A new type of fuel cell could make CO2 storage cheaper, but it could also prove to be a good way to pump more oil out of the ground. Why It Matters: Carbon capture technology is far too expensive, nearly doubling the cost of power from coal plants.
[Reproduced from MIT Technology Review]
Fuel Cells Could Offer Cheap Carbon-Dioxide Storage
[By Kevin Bullis]
The electrochemical reactions that occur inside fuel cells to generate electricity could provide a cheap way to selectively remove carbon dioxide from the exhaust gases of fossil-fuel power plants. The same reactions could concentrate the carbon dioxide, allowing it to be stored underground. The fuel cell could also be used to generate electricity, providing revenue to offset its cost.
Existing approaches to capturing carbon dioxide would nearly double the cost of electricity from a coal-fired power plant. And although using fuel cells instead would still increase the cost of electricity, that increase—based on early tests and calculations—might be one-third or less, says Shailesh Vora, a program manager at the U.S. Department of Energy’s National Energy Technology Laboratory, which is helping to fund development of the technology with a $2.4 million grant. Researchers have considered using fuel cells for capturing carbon dioxide since at least the early 1990s, but the cells are cheaper now and they last longer, which could make them more practical.

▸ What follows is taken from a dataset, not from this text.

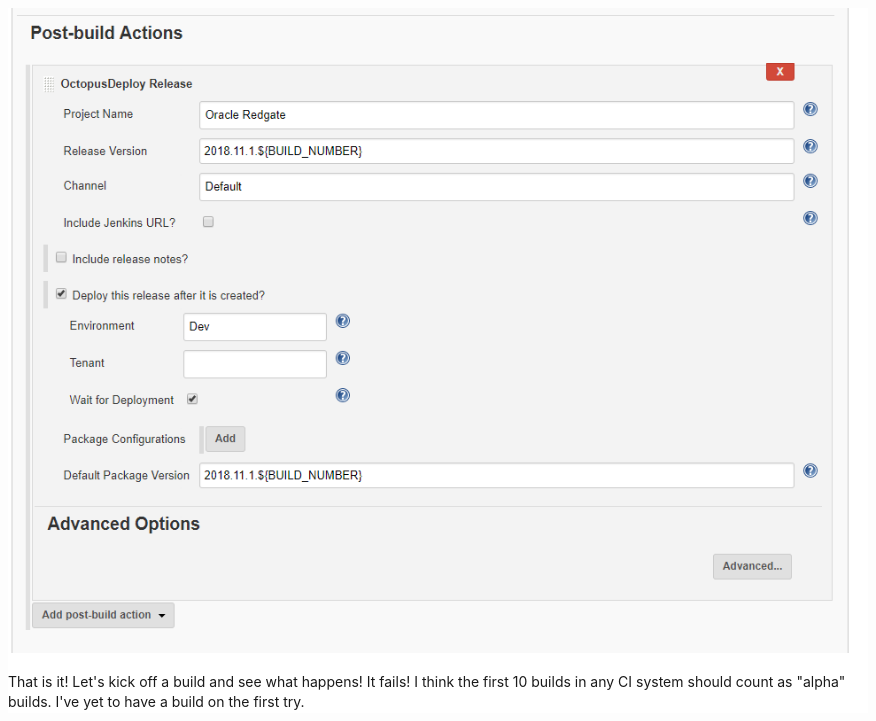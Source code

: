 ![](jenkins-create-release.png)

That is it!  Let's kick off a build and see what happens!  It fails!  I think the first 10 builds in any CI system should count as "alpha" builds.  I've yet to have a build on the first try.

Carbon capture technology, aimed at reducing emissions from power plants, might be key to addressing climate change, especially since fossil-fuel power is growing faster than power from low-carbon sources such as wind, solar, and nuclear (see “The Carbon Capture Conundrum,” “Will Carbon Capture Be Ready on Time?” and “The Enduring Technology of Coal”). Technology already exists that could capture carbon dioxide from exhaust gases, but it’s not being used at a large scale because it’s expensive, and because it uses steam that would otherwise be used to generate electricity, cutting a plant’s power production and revenue by about a third.
Vora says one advantage of the fuel cell approach is that while other carbon-capture technologies decrease the amount of electricity—and revenue—that a power plant generates, the use of fuel cells actually increases power production.
Not all fuel cells can be used to capture carbon dioxide. The process only works with molten carbonate fuel cells, a type made by the Bridgeport, Connecticut-based company FuelCell Energy, which sells them now to businesses and utilities for certain niche applications (see “Utility Dominion Buys Big into Fuel Cells”).
Molten carbonate fuel cells actually rely on carbon dioxide to operate. They take it in at one electrode. That carbon dioxide is then used to form ions that conduct current to the opposite electrode, where the carbon dioxide is emitted. Finally, it is pumped back to the first electrode to be reused, forming a complete loop.
To capture carbon dioxide, this loop would be interrupted. Instead of recycling carbon dioxide, the fuel cell would get the carbon dioxide it needs from the exhaust in a power plant. These exhaust gases contain about 5 to 15 percent carbon dioxide, diluted by other gases, mostly nitrogen. The fuel cell would selectively take up the carbon dioxide, use it to form ions, and then emit it in a much more concentrated stream at the opposite electrode. The gases emitted there would be about 70 percent carbon dioxide. Most of the rest is water vapor, which is easy to condense out, leaving an almost pure stream of carbon dioxide that can be pressurized and pumped underground for storage.
So far, the technology has been demonstrated at a small scale in a lab. The DOE funding will be used to build larger systems for capturing carbon dioxide. Several questions remain about how well it will work and how much it will cost. For one thing, exhaust gases from power plants are contaminated with sulfur and other pollutants that could interfere with the operation of a fuel cell. The costs will depend on how much the gases need to be cleaned up before they’re introduced into a fuel cell. The technology might work better at natural gas plants, which have cleaner exhaust than coal plants.
FuelCell Energy makes fuel cells that each generate only a few megawatts. It may need to make much bigger ones—capable of hundreds of megawatts—to capture large amounts of carbon dioxide at a power plant.
FuelCell Energy calculates that the process could capture carbon dioxide at between $20 and $30 per ton. At those rates, FuelCell might be able to sell it for use in greenhouses or for enhancing production at oil wells—it can be used to force out oil that otherwise would cling to pores inside an oil reservoir.
Fuel cells could, in fact, help address one key challenge to using carbon dioxide to enhance oil recovery. Usually, doing this requires pipelines to deliver the carbon dioxide to remote wells. But fuel cells could be used at the site of an oil well to generate electricity from gases that are produced along with the oil.
That would produce carbon dioxide that could then be captured and piped underground to help free oil. Once the reservoir is depleted, the well could be capped, trapping carbon dioxide underground.
However, the net carbon dioxide emissions involved in using carbon dioxide to increase oil production aren’t clear—some of the advantage of trapping carbon dioxide underground would be offset by increased carbon dioxide emissions from the oil.